Supplied entries:
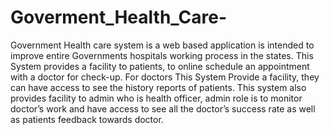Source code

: # Goverment_Health_Care-
Government Health care system is a web based application is intended to improve entire Governments hospitals working process in the states.
This System provides a facility to patients, to online schedule an appointment with a doctor for check-up. For doctors This System Provide a facility,
they can have access to see the history reports of patients. This system also provides facility to admin who is health officer, 
admin role is to monitor doctor’s work and have access to see all the doctor’s success rate as well as patients feedback towards doctor.

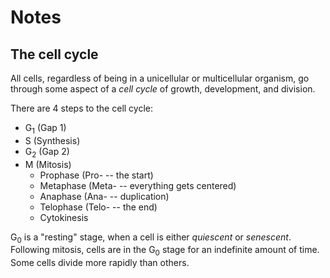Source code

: # Notes

## The cell cycle

All cells, regardless of being in a unicellular or multicellular organism, go through some aspect of a *cell cycle* of growth, development, and division.

There are 4 steps to the cell cycle:

- G<sub>1</sub> (Gap 1)
- S (Synthesis)
- G<sub>2</sub> (Gap 2)
- M (Mitosis)
    - Prophase (Pro- -- the start)
    - Metaphase (Meta- -- everything gets centered)
    - Anaphase (Ana- -- duplication)
    - Telophase (Telo- -- the end)
    - Cytokinesis

G<sub>0</sub> is a "resting" stage, when a cell is either *quiescent* or *senescent*. Following mitosis, cells are in the G<sub>0</sub> stage for an indefinite amount of time. Some cells divide more rapidly than others.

Requirement:
Look above for the line with "they can have" and the line with "- S (Synthesis)". Output those two and everything between them exactly, pictures excluded.

Response to this task:
they can have access to see the history reports of patients. This system also provides facility to admin who is health officer, 
admin role is to monitor doctor’s work and have access to see all the doctor’s success rate as well as patients feedback towards doctor.

Source code

: # Notes

## The cell cycle

All cells, regardless of being in a unicellular or multicellular organism, go through some aspect of a *cell cycle* of growth, development, and division.

There are 4 steps to the cell cycle:

- G<sub>1</sub> (Gap 1)
- S (Synthesis)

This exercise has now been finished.